Postby Dr. Strangelove » Fri Jun 04, 2010 5:09 pm

I was reading a book on law school admissions at Borders and saw some quotes about splitters from deans.
Some were positive and reassuring (e.g: UVA (which gave valid reasons as to why a GPA or LSAT could be low), Northwestern (which basically said WE trumps low GPA).)
Boalt's response made me wonder if its Dean of Admissions holds a grudge because he didn't do well on the LSAT.

The Dean's response: "If an applicant has a high GPA and low LSAT, that applicant should also send his or her SAT- if the applicant has the history of not being the best test-taker, we'll take that in consideration. The high LSAT/low GPA case is less convincing to me- since that person could of easily taken a prep course."
(Note: Not quoted verbatim but this is the jist of what he said.)

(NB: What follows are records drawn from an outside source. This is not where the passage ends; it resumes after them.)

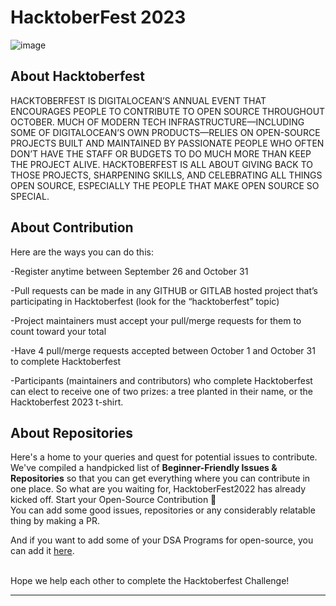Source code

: # HacktoberFest 2023
![image](https://miro.medium.com/v2/resize:fit:1200/1*Lz_KFgbak2sUjwjOG9SZ4g.png)

## About Hacktoberfest

HACKTOBERFEST IS DIGITALOCEAN’S ANNUAL EVENT THAT ENCOURAGES PEOPLE TO CONTRIBUTE TO OPEN SOURCE THROUGHOUT OCTOBER. MUCH OF MODERN TECH INFRASTRUCTURE—INCLUDING SOME OF DIGITALOCEAN’S OWN PRODUCTS—RELIES ON OPEN-SOURCE PROJECTS BUILT AND MAINTAINED BY PASSIONATE PEOPLE WHO OFTEN DON’T HAVE THE STAFF OR BUDGETS TO DO MUCH MORE THAN KEEP THE PROJECT ALIVE. HACKTOBERFEST IS ALL ABOUT GIVING BACK TO THOSE PROJECTS, SHARPENING SKILLS, AND CELEBRATING ALL THINGS OPEN SOURCE, ESPECIALLY THE PEOPLE THAT MAKE OPEN SOURCE SO SPECIAL.

## About Contribution

Here are the ways you can do this:

-Register anytime between September 26 and October 31

-Pull requests can be made in any GITHUB or GITLAB hosted project that’s participating in Hacktoberfest (look for the “hacktoberfest” topic)

-Project maintainers must accept your pull/merge requests for them to count toward your total

-Have 4 pull/merge requests accepted between October 1 and October 31 to complete Hacktoberfest

-Participants (maintainers and contributors) who complete Hacktoberfest can elect to receive one of two prizes: a tree planted in their name, or the Hacktoberfest 2023 t-shirt.

## About Repositories

Here's a home to your queries and quest for potential issues to contribute. We've compiled a handpicked list of **Beginner-Friendly Issues & Repositories** so that you can get everything where you can contribute in one place. So what are you waiting for, HacktoberFest2022 has already kicked off. Start your Open-Source Contribution 🚀 
<br>
You can add some good issues, repositories or any considerably relatable thing by making a PR.
<br>

And if you want to add some of your DSA Programs for open-source, you can add it [here](https://github.com/sandykohli/CP-Hacktoberfest23/tree/main/DSA).

<br>
Hope we help each other to complete the Hacktoberfest Challenge!

******
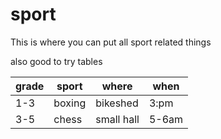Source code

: # sport

This is where you can put all sport related things

also good to try tables

|grade|sport|where|when|
|---|---|---|---|
|1-3|boxing|bikeshed|3:pm|
|3-5|chess|small hall|5-6am|
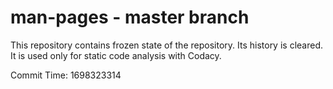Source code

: # man-pages - master branch

This repository contains frozen state of the repository.
Its history is cleared. It is used only for static code
analysis with Codacy.

Commit Time: 1698323314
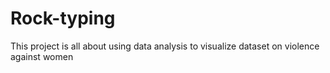 # Rock-typing
This project is all about using data analysis to visualize dataset on violence against women
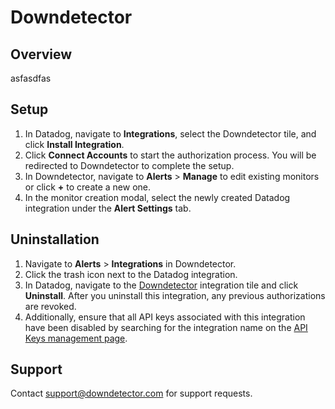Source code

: # Downdetector

## Overview
asfasdfas
## Setup

1. In Datadog, navigate to **Integrations**, select the Downdetector tile, and click **Install Integration**.
2. Click **Connect Accounts** to start the authorization process. You will be redirected to Downdetector to complete the setup.
3. In Downdetector, navigate to **Alerts** > **Manage** to edit existing monitors or click **+** to create a new one.
5. In the monitor creation modal, select the newly created Datadog integration under the **Alert Settings** tab.


## Uninstallation

1. Navigate to **Alerts** > **Integrations** in Downdetector.
2. Click the trash icon next to the Datadog integration.
3. In Datadog, navigate to the [Downdetector][1] integration tile and click **Uninstall**. After you uninstall this integration, any previous authorizations are revoked.
4. Additionally, ensure that all API keys associated with this integration have been disabled by searching for the integration name on the [API Keys management page][2].

## Support

Contact support@downdetector.com for support requests.


[1]: /integrations/downdetector
[2]: /organization-settings/api-keys?filter=Downdetector
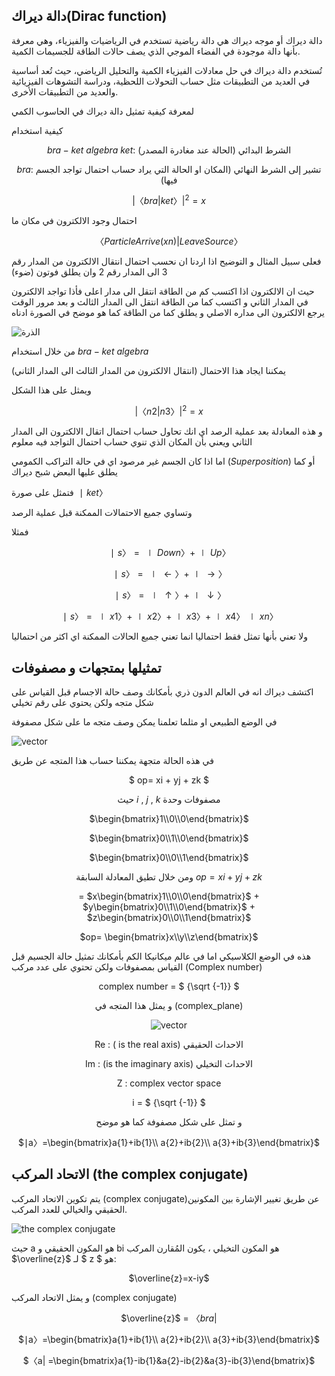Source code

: 
## دالة ديراك(Dirac function)


دالة ديراك أو موجه ديراك هي دالة رياضية تستخدم في الرياضيات والفيزياء، وهي معرفة بأنها دالة موجودة في الفضاء الموجي الذي يصف حالات الطاقة للجسيمات الكمية.

تُستخدم دالة ديراك في حل معادلات الفيزياء الكمية والتحليل الرياضي، حيث تُعد أساسية في العديد من التطبيقات مثل حساب التحولات اللحظية، ودراسة التشوهات الفيزيائية والعديد من التطبيقات الأخرى.

لمعرفة كيفية تمثيل دالة ديراك في الحاسوب الكمي


كيفية استخدام 

<div align="center">
 
$bra-ket$ $algebra$
$ket$:  الشرط البدائي (الحالة عند مغادرة المصدر)

$bra$: تشير إلى الشرط النهائي (المكان او الحالة التي يراد حساب احتمال تواجد الجسم فيها)

</div>


<div align="center">
 
 $|〈bra|ket〉|^{2}=x$
</div>
احتمال وجود الالكترون في مكان ما 

<div align="center">
 
 $〈Particle Arrive (xn) | Leave Source〉$
</div>


فعلى سبيل المثال و التوضيح اذا اردنا ان نحسب احتمال انتقال الالكترون من المدار رقم 3 الى المدار رقم 2 وان يطلق فوتون (ضوء) 

حيث ان الالكترون اذا اكتسب كم من الطاقة انتقل الى مدار اعلى فأذا تواجد الالكترون في المدار الثاني و اكتسب كما من الطاقة انتقل الى المدار الثالث و بعد مرور الوقت يرجع الالكترون الى مداره الاصلي و يطلق كما من الطاقة  كما هو موضح في الصورة ادناه 


![الذرة](~/images/atom.jpeg)

من خلال استخدام $bra-ket$  $algebra$ 

يمكننا ايجاد هذا الاحتمال (انتقال الالكترون من المدار الثالث الى المدار الثاني) 

ويمثل على هذا الشكل
<div align="center">
 

$|〈n2|n3〉| ^{2} = x$
</div>
  و هذه المعادلة  بعد عملية الرصد اي انك تحاول حساب احتمال اتقال الالكترون الى المدار الثاني ويعني بأن المكان الذي تنوي حساب احتمال التواجد فيه معلوم 

  اما اذا كان الجسم غير مرصود اي في حالة التراكب الكمومي ($Superposition$) أو كما يطلق عليها البعض شبح ديراك 

  فتمثل على صورة 
$∣ket〉$

وتساوي جميع الاحتمالات الممكنة قبل عملية الرصد

فمثلا 

<div align="center">
 
$∣s〉=∣Down〉+∣Up〉$

$∣s〉=∣←〉+∣→〉$

$∣s〉=∣↑〉+∣↓〉$

$∣s〉= ∣x1〉+∣x2〉+∣x3〉+∣x4〉∣xn〉$
</div>
ولا تعني بأنها تمثل فقط احتماليا انما تعني جميع الحالات الممكنة اي اكثر من احتماليا 

## تمثيلها بمتجهات و مصفوفات 

 اكتشف ديراك انه في العالم الدون ذري بأمكانك وصف حالة الاجسام قبل القياس على شكل متجه ولكن يحتوي على رقم تخيلي   


في الوضع الطبيعي او مثلما تعلمنا يمكن وصف متجه ما على شكل مصفوفة  
 
 ![vector](~/images/vector2.jpeg)

في هذه الحالة متجهة يمكننا حساب هذا المتجه عن طريق 

<div align="center">
 

$ op= xi + yj + zk  $ 

حيث $i$ , $j$ , $k$ مصفوفات وحدة 


<!--تحويل الصورة الى صيغة رياضية   اشقر -->


$\begin{bmatrix}1\\0\\0\end{bmatrix}$

$\begin{bmatrix}0\\1\\0\end{bmatrix}$

$\begin{bmatrix}0\\0\\1\end{bmatrix}$


ومن خلال تطيق المعادلة السابقة 
$op=xi+yj+zk$




$=$ $x\begin{bmatrix}1\\0\\0\end{bmatrix}$ $+$  $y\begin{bmatrix}0\\1\\0\end{bmatrix}$ $+$  $z\begin{bmatrix}0\\0\\1\end{bmatrix}$


 $op= \begin{bmatrix}x\\y\\z\end{bmatrix}$
</div>

هذه في الوضع الكلاسيكي اما في عالم ميكانيكا الكم بأمكانك تمثيل حالة الجسيم قبل القياس بمصفوفات ولكن تحتوي على عدد مركب (Complex number)   
 <div align="center">
 
complex number = $ {\sqrt {-1}} $

و يمثل هذا المتجه في (complex_plane) 

 ![vector](~/images/complex_plane.png)

 Re : ( is the real axis) الاحداث الحقيقي 

 Im : (is the imaginary axis) الاحداث التخيلي

 Z  : complex vector space 

 i = $ {\sqrt {-1}} $

و تمثل على شكل مصفوفة كما هو موضح

 $∣a〉=\begin{bmatrix}a{1}+ib{1}\\ a{2}+ib{2}\\ a{3}+ib{3}\end{bmatrix}$
</div>



## الاتحاد المركب (the  complex conjugate)

يتم تكوين الاتحاد المركب (complex conjugate)عن طريق تغيير الإشارة بين المكونين الحقيقي والخيالي للعدد المركب. 

 ![the  complex conjugate](~/images/Complex_conjugate.png)




حيث a هو المكون الحقيقي و bi هو المكون التخيلي ، يكون المُقارن المركب $\overline{z}$ لـ $ z $ هو:

 <div align="center">

$\overline{z}=x-iy$
</div>
و يمثل الاتحاد المركب (complex conjugate) 
 <div align="center">

$\overline{z}$ = $〈bra|$


$∣a〉=\begin{bmatrix}a{1}+ib{1}\\ a{2}+ib{2}\\ a{3}+ib{3}\end{bmatrix}$



$〈a| =\begin{bmatrix}a{1}-ib{1}&a{2}-ib{2}&a{3}-ib{3}\end{bmatrix}$
</div>
 

<!-- المراجع  -->
<!-- https://en.wikipedia.org/wiki/Bra%E2%80%93ket_notation -->
<!-- https://www.mathsisfun.com/physics/bra-ket-notation.html -->
<!-- https://www.youtube.com/watch?v=iXW_zc48uVA&list=PLAWgtgLrR_ZjkyQQoOjogOQCLDixpCX3I&index=37 -->


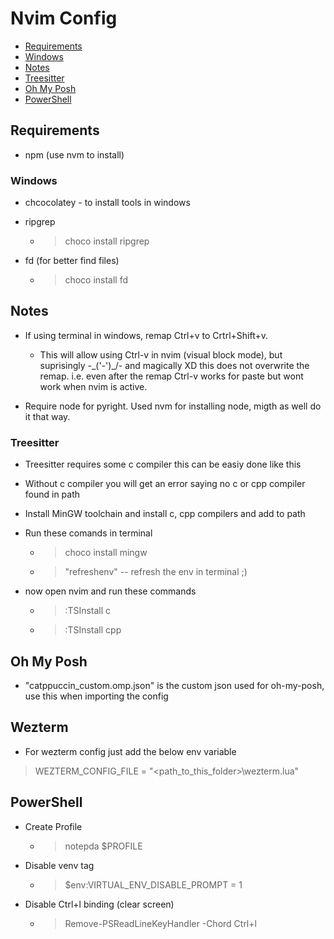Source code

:# Nvim Config

- [Requirements](#requirements)
- [Windows](#windows)
- [Notes](#notes)
- [Treesitter](#treesitter)
- [Oh My Posh](#oh-my-posh)
- [PowerShell](#powershell)

## Requirements

- npm (use nvm to install)

### Windows

- chcocolatey - to install tools in windows

- ripgrep

  - > choco install ripgrep

- fd (for better find files)
  - > choco install fd

## Notes

- If using terminal in windows, remap Ctrl+v to Crtrl+Shift+v.

  - This will allow using Ctrl-v in nvim (visual block mode), but suprisingly
    -\_('-')\_/- and magically XD this does not overwrite the remap. i.e. even
    after the remap Ctrl-v works for paste but wont work when nvim is active.

- Require node for pyright. Used nvm for installing node,
  migth as well do it that way.

### Treesitter

- Treesitter requires some c compiler this can be easiy done like this

- Without c compiler you will get an error saying no c or cpp compiler found in path

- Install MinGW toolchain and install c, cpp compilers and add to path
- Run these comands in terminal

  - > choco install mingw
  - > "refreshenv" -- refresh the env in terminal ;)

- now open nvim and run these commands
  - > :TSInstall c
  - > :TSInstall cpp

## Oh My Posh

- "catppuccin_custom.omp.json" is the custom json used for oh-my-posh, use this
  when importing the config

## Wezterm
- For wezterm config just add the below env variable
>  WEZTERM_CONFIG_FILE = "<path_to_this_folder>\wezterm.lua"

## PowerShell

- Create Profile

  - > notepda $PROFILE

- Disable venv tag

  - > $env:VIRTUAL_ENV_DISABLE_PROMPT = 1

- Disable Ctrl+l binding (clear screen)
  - > Remove-PSReadLineKeyHandler -Chord Ctrl+l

No matter how I do on the LSAT, I didn't take any prep course. Based on this dean's logic, should I go and write an addendum about how I didn't take a prep course to get my LSAT score? :roll: As far as I was concerned, that was his reasoning to why he doesn't like high LSAT/low GPA splitters.. he might have been misquoted in Ivey's book- but I don't think so. I believe that people can be this dumb.

Boalt is an incredible law school and anything I read about its environment makes me enthusiastic about the school- too bad the admissions process is so shitty.

P.S: The addendum comment was sarcastic, I don't think it'd help me get into Boalt.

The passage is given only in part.